On this basis, the students now regard themselves as workers in line with other groups of workers in society. They want, like other workers, to sell their labor most expensive. As borrowers, they regard themselves as a low-wage group, and they want to solidify themselves with other wage earners in the fight against the Sandberg Committee's proposal for a tax reform that will affect wage earners. They require student pay, and they require greater government grants for student social purposes. They do not want to meet their demands at the expense of other wage earners, You know that the fisherman, the smallholder and the worker do not get more income in a capitalist economy if the students relax on their demands. They want to ally themselves with other wage earners against the forces they regard as the common enemy, namely the alliance of signal capitalism between big finance and the state bureaucracy.

Political and social involvement. Thus, the student revolt is not an isolated group struggle. Those times are about to disappear as students come together in academic leisure clubs and consider their interests as elevated across the rest of society. The Ottosen Committee's approach has created awareness of the connection between student politics and general politics. Gone is the illusion that a free university can exist in an authoritarian society. It is no coincidence that socialist students are leading the student uprising. The students have discovered that in order to liberate themselves, the entire community must be liberated.
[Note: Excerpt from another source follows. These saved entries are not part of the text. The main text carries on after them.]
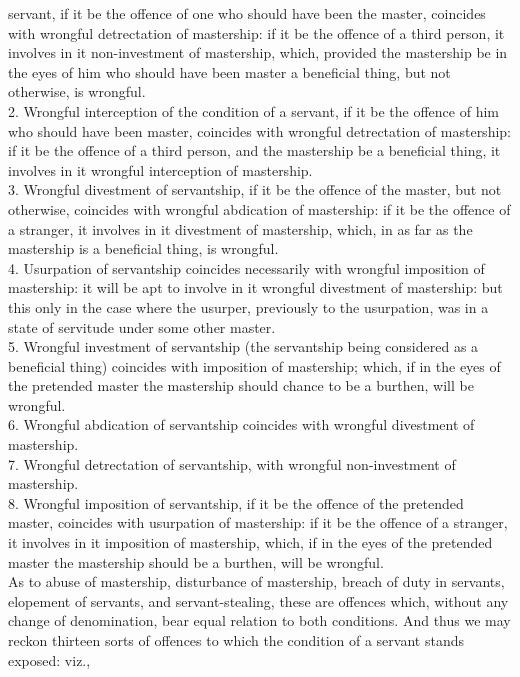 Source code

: \documentclass[12pt]{report}
\begin{document}
servant, if it be the offence of one who should have been the master,
coincides with wrongful detrectation of mastership: if it be the offence
of a third person, it involves in it non-investment of mastership,
which, provided the mastership be in the eyes of him who should have
been master a beneficial thing, but not otherwise, is wrongful.\\
2. Wrongful interception of the condition of a servant, if it be the
offence of him who should have been master, coincides with wrongful
detrectation of mastership: if it be the offence of a third person, and
the mastership be a beneficial thing, it involves in it wrongful
interception of mastership.\\
3. Wrongful divestment of servantship, if it be the offence of the
master, but not otherwise, coincides with wrongful abdication of
mastership: if it be the offence of a stranger, it involves in it
divestment of mastership, which, in as far as the mastership is a
beneficial thing, is wrongful.\\
4. Usurpation of servantship coincides necessarily with wrongful
imposition of mastership: it will be apt to involve in it wrongful
divestment of mastership: but this only in the case where the usurper,
previously to the usurpation, was in a state of servitude under some
other master.\\
5. Wrongful investment of servantship (the servantship being considered
as a beneficial thing) coincides with imposition of mastership; which,
if in the eyes of the pretended master the mastership should chance to
be a burthen, will be wrongful.\\
6. Wrongful abdication of servantship coincides with wrongful divestment
of mastership.\\
7. Wrongful detrectation of servantship, with wrongful non-investment of
mastership.\\
8. Wrongful imposition of servantship, if it be the offence of the
pretended master, coincides with usurpation of mastership: if it be the
offence of a stranger, it involves in it imposition of mastership,
which, if in the eyes of the pretended master the mastership should be a
burthen, will be wrongful.\\
As to abuse of mastership, disturbance of mastership, breach of duty in
servants, elopement of servants, and servant-stealing, these are
offences which, without any change of denomination, bear equal relation
to both conditions. And thus we may reckon thirteen sorts of offences to
which the condition of a servant stands exposed: viz.,\\
\end{document}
And that to free society, it is necessary to control the power of big finance and bureaucracy in favor of a socialist democracy.

The Ottosen Committee's aim was to annihilate the university's critical function, make it a factory for technical knowledge, and further remove students from political and social engagement. The purpose has not been achieved. Instead, the committee's attitude has increased the students' awareness of their situation and their relationship with society. The manipulators have once again suffered their eternal destiny: they forgot that there were people they wanted to manipulate, and thus they once again became victims of their own manipulation.